How unlike my previous employer, Lord ________, they were. They were too spineless to administer a good morning beating to me. No more heavy, exhausting daily laundry work. No more deadly village football. No more cosy, merry, inbred faces to wish you a good morning. No more highly organised, back-breaking household chores, that gave me character and British backbone. The solid roast beef was replaced by reheated rice dishes and Pot Noodles. The deep, manly, decisively commanding voice of Lord ______ was replaced by the effeminate bleating of the Bebop Dustbins, all trying to out-wit each other concerning the size of their genitalia. And nights became purgatory as they made me do impersonations of their favourite Shipping Forecast highlights.
However it was a job and a living. The music was poor, usually unmelodious, shabbily arranged and under-practised.The lyrics of a song seemed to consist of bits of lyrics from totally unconnected songs, stuck together with metaphorical tape. Many's the time that, bored out of my tiny mind while they practised, I have unpicked a whole white shirt of my own, thread by thread. One time, so wrapped up in total gut-stopping monotony, I found I had chewed through half a finger out of absent-minded boredom and was about to almost start on my hand. To this day I only have half of my middle finger.
I spent my time in their employment moving their equipment; shepherding them around while trying to prevent them getting their heads kicked in; listening to them bragging about how many people came to their gigs; being forced to stand in the audience and say "Gosh,look! That band really have got big penises!" What sickened me the most was the fact that people began to believe it. Girls actually began to say that they might even consider sitting down and considering the slight possibility, if they were amnesiacally drunk and in a drug-induced stupor, of thinking about sleeping with one of the band. There was much doubt about which one they would choose but they all agreed that in a purely theoretical world they might. Soon I would hear people saying "Their stance concerning vivisectional practises is perfectly valid, if a little naïve, and the musical arrangements are somewhat loose and could be more contrapuntal, but you can't argue with their big genitalia."
I have broken over 10 years of silence to refute this totally undeserved reputation.

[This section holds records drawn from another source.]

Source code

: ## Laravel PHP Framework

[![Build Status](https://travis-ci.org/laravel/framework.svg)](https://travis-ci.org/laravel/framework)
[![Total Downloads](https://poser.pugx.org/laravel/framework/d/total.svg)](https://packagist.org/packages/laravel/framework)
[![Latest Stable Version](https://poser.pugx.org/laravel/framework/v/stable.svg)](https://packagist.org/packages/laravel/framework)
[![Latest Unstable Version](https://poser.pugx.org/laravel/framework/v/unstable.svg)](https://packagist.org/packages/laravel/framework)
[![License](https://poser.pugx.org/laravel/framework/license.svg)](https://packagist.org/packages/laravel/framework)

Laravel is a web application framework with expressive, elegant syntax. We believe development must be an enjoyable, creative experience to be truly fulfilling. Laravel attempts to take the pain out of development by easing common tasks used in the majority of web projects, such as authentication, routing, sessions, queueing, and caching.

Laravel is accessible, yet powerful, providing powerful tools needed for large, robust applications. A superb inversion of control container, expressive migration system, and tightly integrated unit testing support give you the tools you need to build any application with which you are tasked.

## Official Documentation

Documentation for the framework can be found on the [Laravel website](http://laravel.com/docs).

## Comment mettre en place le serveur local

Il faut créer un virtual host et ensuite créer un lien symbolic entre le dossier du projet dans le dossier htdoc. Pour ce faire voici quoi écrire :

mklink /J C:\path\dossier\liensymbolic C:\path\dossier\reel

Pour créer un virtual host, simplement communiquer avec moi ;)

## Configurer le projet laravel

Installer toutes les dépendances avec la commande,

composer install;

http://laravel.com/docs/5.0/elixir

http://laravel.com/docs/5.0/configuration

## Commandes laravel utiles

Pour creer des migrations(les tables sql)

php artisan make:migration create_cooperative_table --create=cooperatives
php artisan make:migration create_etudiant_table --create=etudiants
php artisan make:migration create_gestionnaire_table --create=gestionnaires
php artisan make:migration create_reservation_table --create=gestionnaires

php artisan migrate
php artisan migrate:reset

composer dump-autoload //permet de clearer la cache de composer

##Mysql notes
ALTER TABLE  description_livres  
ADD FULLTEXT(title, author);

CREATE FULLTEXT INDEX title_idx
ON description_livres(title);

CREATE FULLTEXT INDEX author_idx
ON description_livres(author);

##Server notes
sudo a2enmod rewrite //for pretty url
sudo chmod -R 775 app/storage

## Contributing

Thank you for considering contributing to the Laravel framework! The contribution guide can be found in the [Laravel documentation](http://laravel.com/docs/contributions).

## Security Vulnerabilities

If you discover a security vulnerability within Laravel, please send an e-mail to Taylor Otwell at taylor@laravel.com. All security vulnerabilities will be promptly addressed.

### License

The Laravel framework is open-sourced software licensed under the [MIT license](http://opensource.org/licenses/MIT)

The penis of each individual band member was and is unequivocally and indisputably unexceptional; undoubtedly mediocre; totally unremarkable; and very, very normal-sized (although two of the band have members that more accurately are small and possibly even dangerously tiny). I have decided to go both public and on-line with this accusation and I am quite happy for the national press to quote me. I am certain that the band will not try to refute my truth about them on this site or any other.
And now the bit I was asked to write. The bit for which you've all been waiting (all two of you out their in cyberspace). The bit that I was paid quite alot to write .....The biography of The Bebop Dustbins.
Well, there were five blokes in the band. They wrote some rather inferior songs and did some gigs. Then they split up. And I think that's about it. I don't think I missed anything...umm...no, that's all there is to tell. The only good bit about the band was that, although they had horribly ordinary penises, they had bigger ones than The Waltons - a fact that The Bebop Dustbins cherished and polished, being so bitterly and twistedly jealous of The Waltons and so desperately wanting to be better than the latter in at least one thing.
And so I leave you with a parting toast.
The Bebop Dustbins. Generally crap but at least they had bigger dicks than The Waltons.